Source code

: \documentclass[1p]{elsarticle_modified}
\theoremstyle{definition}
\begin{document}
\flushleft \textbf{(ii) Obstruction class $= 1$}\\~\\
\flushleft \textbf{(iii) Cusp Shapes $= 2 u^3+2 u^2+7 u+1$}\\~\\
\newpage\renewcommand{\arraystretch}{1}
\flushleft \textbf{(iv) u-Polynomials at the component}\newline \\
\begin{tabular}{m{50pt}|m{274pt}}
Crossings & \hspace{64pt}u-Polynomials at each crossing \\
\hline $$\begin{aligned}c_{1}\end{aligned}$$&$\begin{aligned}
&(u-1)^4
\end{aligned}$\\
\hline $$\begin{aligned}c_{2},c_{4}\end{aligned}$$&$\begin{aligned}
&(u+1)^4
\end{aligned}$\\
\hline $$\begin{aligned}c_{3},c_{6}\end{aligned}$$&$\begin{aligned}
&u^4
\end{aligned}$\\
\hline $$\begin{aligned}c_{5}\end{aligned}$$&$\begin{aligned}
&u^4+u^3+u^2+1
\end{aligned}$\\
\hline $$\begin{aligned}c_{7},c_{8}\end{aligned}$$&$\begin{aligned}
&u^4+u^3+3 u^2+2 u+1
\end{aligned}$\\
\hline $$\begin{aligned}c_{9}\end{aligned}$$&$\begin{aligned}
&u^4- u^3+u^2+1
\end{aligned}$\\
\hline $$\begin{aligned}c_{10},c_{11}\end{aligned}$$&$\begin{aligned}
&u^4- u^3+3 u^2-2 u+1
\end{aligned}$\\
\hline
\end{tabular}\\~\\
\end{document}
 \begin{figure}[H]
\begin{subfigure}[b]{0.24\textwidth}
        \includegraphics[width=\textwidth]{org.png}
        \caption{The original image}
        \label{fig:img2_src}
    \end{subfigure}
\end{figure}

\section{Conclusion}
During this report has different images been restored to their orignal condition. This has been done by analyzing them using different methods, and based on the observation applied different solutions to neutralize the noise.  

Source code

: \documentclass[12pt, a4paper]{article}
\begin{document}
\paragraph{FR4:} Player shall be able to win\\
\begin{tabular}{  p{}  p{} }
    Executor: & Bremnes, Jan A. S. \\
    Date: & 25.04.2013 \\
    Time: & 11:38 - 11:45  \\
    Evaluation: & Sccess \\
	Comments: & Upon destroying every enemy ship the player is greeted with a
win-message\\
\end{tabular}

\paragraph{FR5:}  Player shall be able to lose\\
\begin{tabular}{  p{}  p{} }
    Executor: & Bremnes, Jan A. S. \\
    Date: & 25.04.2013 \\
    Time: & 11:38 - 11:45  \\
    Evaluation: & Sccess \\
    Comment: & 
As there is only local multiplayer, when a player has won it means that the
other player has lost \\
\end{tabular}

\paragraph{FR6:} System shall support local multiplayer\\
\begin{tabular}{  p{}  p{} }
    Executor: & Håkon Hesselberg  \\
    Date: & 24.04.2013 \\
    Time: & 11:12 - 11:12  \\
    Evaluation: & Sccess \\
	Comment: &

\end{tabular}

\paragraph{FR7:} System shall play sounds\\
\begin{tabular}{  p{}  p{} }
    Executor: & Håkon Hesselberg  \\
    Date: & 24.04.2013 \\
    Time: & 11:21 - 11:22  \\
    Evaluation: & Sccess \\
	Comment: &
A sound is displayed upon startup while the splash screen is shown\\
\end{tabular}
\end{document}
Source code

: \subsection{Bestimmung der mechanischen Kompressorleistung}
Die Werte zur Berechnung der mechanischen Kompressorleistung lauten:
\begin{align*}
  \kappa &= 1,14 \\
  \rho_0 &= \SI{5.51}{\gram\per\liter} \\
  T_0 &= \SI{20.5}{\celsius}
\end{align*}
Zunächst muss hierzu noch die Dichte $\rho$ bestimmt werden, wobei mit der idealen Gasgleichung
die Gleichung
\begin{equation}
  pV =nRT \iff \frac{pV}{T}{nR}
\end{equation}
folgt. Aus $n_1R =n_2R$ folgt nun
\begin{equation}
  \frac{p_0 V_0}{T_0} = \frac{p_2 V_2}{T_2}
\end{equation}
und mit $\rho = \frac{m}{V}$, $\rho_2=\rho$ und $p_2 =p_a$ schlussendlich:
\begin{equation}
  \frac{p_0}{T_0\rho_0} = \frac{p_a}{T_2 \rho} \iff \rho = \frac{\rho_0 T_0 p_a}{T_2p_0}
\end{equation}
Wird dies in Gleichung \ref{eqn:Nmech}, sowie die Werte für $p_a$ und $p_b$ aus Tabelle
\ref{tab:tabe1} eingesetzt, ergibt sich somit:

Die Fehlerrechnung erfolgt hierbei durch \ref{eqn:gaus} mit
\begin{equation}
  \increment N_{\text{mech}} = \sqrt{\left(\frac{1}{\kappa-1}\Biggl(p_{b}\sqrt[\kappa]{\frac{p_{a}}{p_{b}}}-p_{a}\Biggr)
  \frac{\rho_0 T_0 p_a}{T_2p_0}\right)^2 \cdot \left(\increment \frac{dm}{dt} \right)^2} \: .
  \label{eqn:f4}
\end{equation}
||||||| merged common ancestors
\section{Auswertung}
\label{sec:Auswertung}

HOW TO COMPLETE THIS TASK: Repeat all the material exactly as it stands.

EXERCISE RESULT:
Source code

: \documentclass[1p]{elsarticle_modified}
\theoremstyle{definition}
\begin{document}
\flushleft \textbf{(ii) Obstruction class $= 1$}\\~\\
\flushleft \textbf{(iii) Cusp Shapes $= 2 u^3+2 u^2+7 u+1$}\\~\\
\newpage\renewcommand{\arraystretch}{1}
\flushleft \textbf{(iv) u-Polynomials at the component}\newline \\
\begin{tabular}{m{50pt}|m{274pt}}
Crossings & \hspace{64pt}u-Polynomials at each crossing \\
\hline $$\begin{aligned}c_{1}\end{aligned}$$&$\begin{aligned}
&(u-1)^4
\end{aligned}$\\
\hline $$\begin{aligned}c_{2},c_{4}\end{aligned}$$&$\begin{aligned}
&(u+1)^4
\end{aligned}$\\
\hline $$\begin{aligned}c_{3},c_{6}\end{aligned}$$&$\begin{aligned}
&u^4
\end{aligned}$\\
\hline $$\begin{aligned}c_{5}\end{aligned}$$&$\begin{aligned}
&u^4+u^3+u^2+1
\end{aligned}$\\
\hline $$\begin{aligned}c_{7},c_{8}\end{aligned}$$&$\begin{aligned}
&u^4+u^3+3 u^2+2 u+1
\end{aligned}$\\
\hline $$\begin{aligned}c_{9}\end{aligned}$$&$\begin{aligned}
&u^4- u^3+u^2+1
\end{aligned}$\\
\hline $$\begin{aligned}c_{10},c_{11}\end{aligned}$$&$\begin{aligned}
&u^4- u^3+3 u^2-2 u+1
\end{aligned}$\\
\hline
\end{tabular}\\~\\
\end{document}
 \begin{figure}[H]
\begin{subfigure}[b]{0.24\textwidth}
        \includegraphics[width=\textwidth]{org.png}
        \caption{The original image}
        \label{fig:img2_src}
    \end{subfigure}
\end{figure}

\section{Conclusion}
During this report has different images been restored to their orignal condition. This has been done by analyzing them using different methods, and based on the observation applied different solutions to neutralize the noise.  

Source code

: \documentclass[12pt, a4paper]{article}
\begin{document}
\paragraph{FR4:} Player shall be able to win\\
\begin{tabular}{  p{}  p{} }
    Executor: & Bremnes, Jan A. S. \\
    Date: & 25.04.2013 \\
    Time: & 11:38 - 11:45  \\
    Evaluation: & Sccess \\
	Comments: & Upon destroying every enemy ship the player is greeted with a
win-message\\
\end{tabular}

\paragraph{FR5:}  Player shall be able to lose\\
\begin{tabular}{  p{}  p{} }
    Executor: & Bremnes, Jan A. S. \\
    Date: & 25.04.2013 \\
    Time: & 11:38 - 11:45  \\
    Evaluation: & Sccess \\
    Comment: & 
As there is only local multiplayer, when a player has won it means that the
other player has lost \\
\end{tabular}

\paragraph{FR6:} System shall support local multiplayer\\
\begin{tabular}{  p{}  p{} }
    Executor: & Håkon Hesselberg  \\
    Date: & 24.04.2013 \\
    Time: & 11:12 - 11:12  \\
    Evaluation: & Sccess \\
	Comment: &

\end{tabular}

\paragraph{FR7:} System shall play sounds\\
\begin{tabular}{  p{}  p{} }
    Executor: & Håkon Hesselberg  \\
    Date: & 24.04.2013 \\
    Time: & 11:21 - 11:22  \\
    Evaluation: & Sccess \\
	Comment: &
A sound is displayed upon startup while the splash screen is shown\\
\end{tabular}
\end{document}
Source code

: \subsection{Bestimmung der mechanischen Kompressorleistung}
Die Werte zur Berechnung der mechanischen Kompressorleistung lauten:
\begin{align*}
  \kappa &= 1,14 \\
  \rho_0 &= \SI{5.51}{\gram\per\liter} \\
  T_0 &= \SI{20.5}{\celsius}
\end{align*}
Zunächst muss hierzu noch die Dichte $\rho$ bestimmt werden, wobei mit der idealen Gasgleichung
die Gleichung
\begin{equation}
  pV =nRT \iff \frac{pV}{T}{nR}
\end{equation}
folgt. Aus $n_1R =n_2R$ folgt nun
\begin{equation}
  \frac{p_0 V_0}{T_0} = \frac{p_2 V_2}{T_2}
\end{equation}
und mit $\rho = \frac{m}{V}$, $\rho_2=\rho$ und $p_2 =p_a$ schlussendlich:
\begin{equation}
  \frac{p_0}{T_0\rho_0} = \frac{p_a}{T_2 \rho} \iff \rho = \frac{\rho_0 T_0 p_a}{T_2p_0}
\end{equation}
Wird dies in Gleichung \ref{eqn:Nmech}, sowie die Werte für $p_a$ und $p_b$ aus Tabelle
\ref{tab:tabe1} eingesetzt, ergibt sich somit:

Die Fehlerrechnung erfolgt hierbei durch \ref{eqn:gaus} mit
\begin{equation}
  \increment N_{\text{mech}} = \sqrt{\left(\frac{1}{\kappa-1}\Biggl(p_{b}\sqrt[\kappa]{\frac{p_{a}}{p_{b}}}-p_{a}\Biggr)
  \frac{\rho_0 T_0 p_a}{T_2p_0}\right)^2 \cdot \left(\increment \frac{dm}{dt} \right)^2} \: .
  \label{eqn:f4}
\end{equation}
||||||| merged common ancestors
\section{Auswertung}
\label{sec:Auswertung}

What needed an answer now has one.